Farouk S. Tootla, MD, FACS, FACCRS -  - Colorectal Surgeon

Farouk S. Tootla, MD, FACS, FACCRS

Colorectal Surgeon located in Waterford, MI

Did you know that you may have colon polyps, which can lead to colon cancer, and never experience a single sign or symptom? Colon polyps are prevalent among men and women over 50 years of age; African Americans are at an even highest risk at a younger age. Seeing your doctor for a routine physical examination at least once per year and scheduling your colonoscopy as recommended are important steps in detecting and diagnosing colon polyps and colon cancer early and improving your chance of survival. Contact Dr. Farouk Tootla in Waterford, Michigan, to learn more today.

Polyps Q & A

What are colon polyps?

Colon polyps are cell overgrowths located on the colon lining. Although many polyps are completely harmless, others can become cancerous over time. Colon cancer is often fatal when not detected early.

Who is at risk of colon polyps?

Anyone can develop colon polyps, but people over 50 are at highest risk. Other risk factors include smoking, obesity, type 2 diabetes, alcohol use, and family history of colon cancer. Additionally, African Americans and those with inflammatory bowel diseases like Crohn’s and ulcerative colitis are at higher risk of developing polyps than others.

What are the signs and symptoms of colon polyps?

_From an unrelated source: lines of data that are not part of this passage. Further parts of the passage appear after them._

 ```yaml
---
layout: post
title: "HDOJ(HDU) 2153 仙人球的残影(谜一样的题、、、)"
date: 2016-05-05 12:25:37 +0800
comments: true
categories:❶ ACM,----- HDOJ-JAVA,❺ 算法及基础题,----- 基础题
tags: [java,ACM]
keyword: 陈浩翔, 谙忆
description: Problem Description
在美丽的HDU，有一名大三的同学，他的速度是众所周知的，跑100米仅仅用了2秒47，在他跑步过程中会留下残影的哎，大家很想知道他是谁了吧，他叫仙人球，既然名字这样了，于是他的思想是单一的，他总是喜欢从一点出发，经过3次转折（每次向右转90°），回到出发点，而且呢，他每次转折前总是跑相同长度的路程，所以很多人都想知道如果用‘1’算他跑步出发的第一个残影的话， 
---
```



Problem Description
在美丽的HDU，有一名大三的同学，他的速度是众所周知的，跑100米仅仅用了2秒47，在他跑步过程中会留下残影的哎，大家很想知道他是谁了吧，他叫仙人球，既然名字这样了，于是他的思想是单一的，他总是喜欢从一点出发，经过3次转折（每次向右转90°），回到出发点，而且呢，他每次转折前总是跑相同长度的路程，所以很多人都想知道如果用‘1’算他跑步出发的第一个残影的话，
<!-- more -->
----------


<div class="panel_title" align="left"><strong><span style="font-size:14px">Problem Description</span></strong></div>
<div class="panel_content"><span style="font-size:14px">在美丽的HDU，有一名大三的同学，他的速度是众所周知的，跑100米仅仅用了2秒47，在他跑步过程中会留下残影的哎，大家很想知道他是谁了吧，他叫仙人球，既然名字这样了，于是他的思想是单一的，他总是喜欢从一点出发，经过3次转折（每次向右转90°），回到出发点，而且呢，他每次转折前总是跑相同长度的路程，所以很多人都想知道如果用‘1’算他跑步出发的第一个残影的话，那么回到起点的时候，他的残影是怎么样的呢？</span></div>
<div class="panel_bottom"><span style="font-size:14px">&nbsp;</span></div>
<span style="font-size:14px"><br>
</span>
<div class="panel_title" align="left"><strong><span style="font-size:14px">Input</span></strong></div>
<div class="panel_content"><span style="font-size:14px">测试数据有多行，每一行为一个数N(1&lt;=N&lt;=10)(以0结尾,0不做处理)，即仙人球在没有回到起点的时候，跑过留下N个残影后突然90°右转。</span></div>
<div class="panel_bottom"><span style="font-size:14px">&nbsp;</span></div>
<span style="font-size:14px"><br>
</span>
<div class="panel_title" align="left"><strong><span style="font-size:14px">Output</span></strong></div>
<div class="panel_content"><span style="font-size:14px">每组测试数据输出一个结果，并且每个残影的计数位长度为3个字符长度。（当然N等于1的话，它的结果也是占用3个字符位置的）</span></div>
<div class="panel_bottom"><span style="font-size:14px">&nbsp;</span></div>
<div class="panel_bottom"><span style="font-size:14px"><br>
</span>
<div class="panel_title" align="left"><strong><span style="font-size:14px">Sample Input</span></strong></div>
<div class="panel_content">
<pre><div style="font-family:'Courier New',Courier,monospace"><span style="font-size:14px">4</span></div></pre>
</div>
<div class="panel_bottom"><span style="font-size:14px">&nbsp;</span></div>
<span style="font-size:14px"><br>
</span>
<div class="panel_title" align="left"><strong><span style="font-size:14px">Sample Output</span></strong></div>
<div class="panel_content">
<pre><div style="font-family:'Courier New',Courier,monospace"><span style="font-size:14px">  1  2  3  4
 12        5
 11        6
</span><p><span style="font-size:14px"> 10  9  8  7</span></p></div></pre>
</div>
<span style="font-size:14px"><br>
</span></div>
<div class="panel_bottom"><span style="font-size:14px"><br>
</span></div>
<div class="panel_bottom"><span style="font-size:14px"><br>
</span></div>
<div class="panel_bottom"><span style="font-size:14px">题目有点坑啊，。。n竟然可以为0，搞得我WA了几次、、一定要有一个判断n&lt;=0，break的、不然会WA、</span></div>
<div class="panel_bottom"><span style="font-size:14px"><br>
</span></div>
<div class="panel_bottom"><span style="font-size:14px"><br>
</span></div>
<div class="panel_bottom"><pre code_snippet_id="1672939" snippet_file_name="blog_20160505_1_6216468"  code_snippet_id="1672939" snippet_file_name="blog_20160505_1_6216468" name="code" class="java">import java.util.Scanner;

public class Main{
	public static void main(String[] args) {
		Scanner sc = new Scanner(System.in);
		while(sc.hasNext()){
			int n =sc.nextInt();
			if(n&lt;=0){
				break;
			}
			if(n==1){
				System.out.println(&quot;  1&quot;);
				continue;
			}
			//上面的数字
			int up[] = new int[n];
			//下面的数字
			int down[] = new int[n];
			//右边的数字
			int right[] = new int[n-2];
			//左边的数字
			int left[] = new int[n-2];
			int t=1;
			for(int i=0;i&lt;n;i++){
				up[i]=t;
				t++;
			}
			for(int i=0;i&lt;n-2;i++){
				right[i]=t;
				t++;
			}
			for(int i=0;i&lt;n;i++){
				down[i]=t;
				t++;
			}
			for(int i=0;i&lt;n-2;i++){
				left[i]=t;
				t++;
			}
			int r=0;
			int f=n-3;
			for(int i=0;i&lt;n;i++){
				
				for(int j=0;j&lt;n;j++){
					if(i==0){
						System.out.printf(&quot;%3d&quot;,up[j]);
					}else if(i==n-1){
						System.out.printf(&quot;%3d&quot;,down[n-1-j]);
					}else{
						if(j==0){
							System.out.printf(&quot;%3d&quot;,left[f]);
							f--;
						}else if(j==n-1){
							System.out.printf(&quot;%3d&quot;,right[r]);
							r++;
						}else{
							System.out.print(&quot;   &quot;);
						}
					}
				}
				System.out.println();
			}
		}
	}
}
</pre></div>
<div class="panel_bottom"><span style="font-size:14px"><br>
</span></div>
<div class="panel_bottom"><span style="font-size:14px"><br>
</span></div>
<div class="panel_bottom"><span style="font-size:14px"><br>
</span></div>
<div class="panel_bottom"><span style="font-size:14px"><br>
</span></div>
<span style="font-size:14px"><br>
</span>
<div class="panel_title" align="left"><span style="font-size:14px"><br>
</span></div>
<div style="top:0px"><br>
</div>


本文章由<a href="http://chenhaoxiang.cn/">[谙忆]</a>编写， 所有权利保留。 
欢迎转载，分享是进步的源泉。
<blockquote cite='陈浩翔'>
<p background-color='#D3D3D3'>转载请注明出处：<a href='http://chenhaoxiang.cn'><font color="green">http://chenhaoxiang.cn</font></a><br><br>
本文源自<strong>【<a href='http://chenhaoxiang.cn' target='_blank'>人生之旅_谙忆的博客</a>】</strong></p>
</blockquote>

Colon polyps produce no symptoms in many patients, which is why routine testing is so important for patients over 50 years old. The only way to detect polyps is through diagnostic testing.

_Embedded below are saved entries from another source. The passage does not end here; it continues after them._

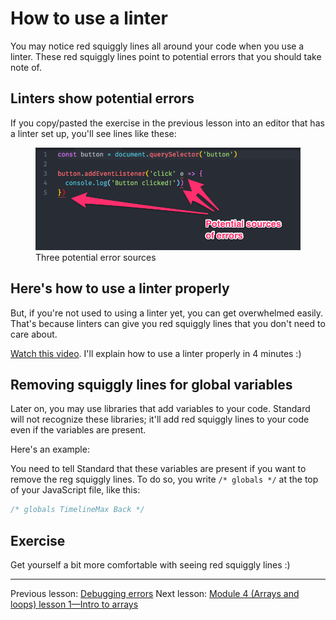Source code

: # How to use a linter

You may notice red squiggly lines all around your code when you use a linter. These red squiggly lines point to potential errors that you should take note of.

## Linters show potential errors

If you copy/pasted the exercise in the previous lesson into an editor that has a linter set up, you'll see lines like these:

<figure>
  <img src="../../images/simple-components/linter/error-sources.png" alt="Highlighted three red lines that are potential error sources">
  <figcaption>Three potential error sources</figcaption>
</figure>

## Here's how to use a linter properly

But, if you're not used to using a linter yet, you can get overwhelmed easily. That's because linters can give you red squiggly lines that you don't need to care about.

[Watch this video](https://youtu.be/cUTWqapA0Ao). I'll explain how to use a linter properly in 4 minutes :)

## Removing squiggly lines for global variables

Later on, you may use libraries that add variables to your code. Standard will not recognize these libraries; it'll add red squiggly lines to your code even if the variables are present.

Here's an example:

You need to tell Standard that these variables are present if you want to remove the reg squiggly lines. To do so, you write `/* globals */` at the top of your JavaScript file, like this:

```js
/* globals TimelineMax Back */
```

## Exercise

Get yourself a bit more comfortable with seeing red squiggly lines :)

---

Previous lesson: [Debugging errors](07.debugging-errors.md)
Next lesson: [Module 4 (Arrays and loops) lesson 1—Intro to arrays](../04.arrays-and-loops/01.arrays.md)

In patients who do display symptoms, the following are common:

  • Bleeding from the rectum, which can indicate polyps or other problems
  • Blood in the stool, which may look like blood or make your stool look black or like coffee grounds
  • Changes in your bowel movements, such as diarrhea or constipation that lasts longer than a few days
  • Abdominal pain
  • Iron deficiency anemia from blood in the stool which may not be visible to the naked eye

When should I see a doctor?

It’s important that you see a doctor if you’re experiencing unexplained abdominal pain, a change in bowel patterns, or notice blood in your stool. Additionally, you should be screened for polyps even if you don’t have symptoms, if you’re over 50, or have a family history of colon cancer.

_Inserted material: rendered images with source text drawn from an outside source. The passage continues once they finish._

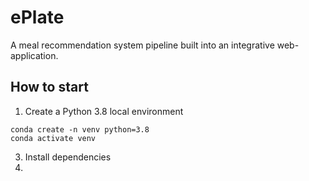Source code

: # ePlate
A meal recommendation system pipeline built into an integrative web-application.

## How to start
1. Create a Python 3.8 local environment
```
conda create -n venv python=3.8
conda activate venv
```
3. Install dependencies
4. 
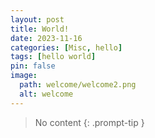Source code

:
 ```yaml
---
layout: post
title: World!
date: 2023-11-16
categories: [Misc, hello]
tags: [hello world]
pin: false
image:
  path: welcome/welcome2.png
  alt: welcome
---
```


> No content
{: .prompt-tip }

How are colon polyps diagnosed?

Polyps are generally diagnosed during a colonoscopy, a procedure in which a lighted tube is inserted past the rectum and into the colon to allow the doctor to examine the lining of the colon.

How are colon polyps treated?

Colon polyps are usually removed during a colonoscopy so they can be tested. This can be done using a forceps, laparoscopic surgery, or even removal of sections or total colon and rectum. Removal of the colon and rectum is reserved for severe cases that can’t be treated any other way.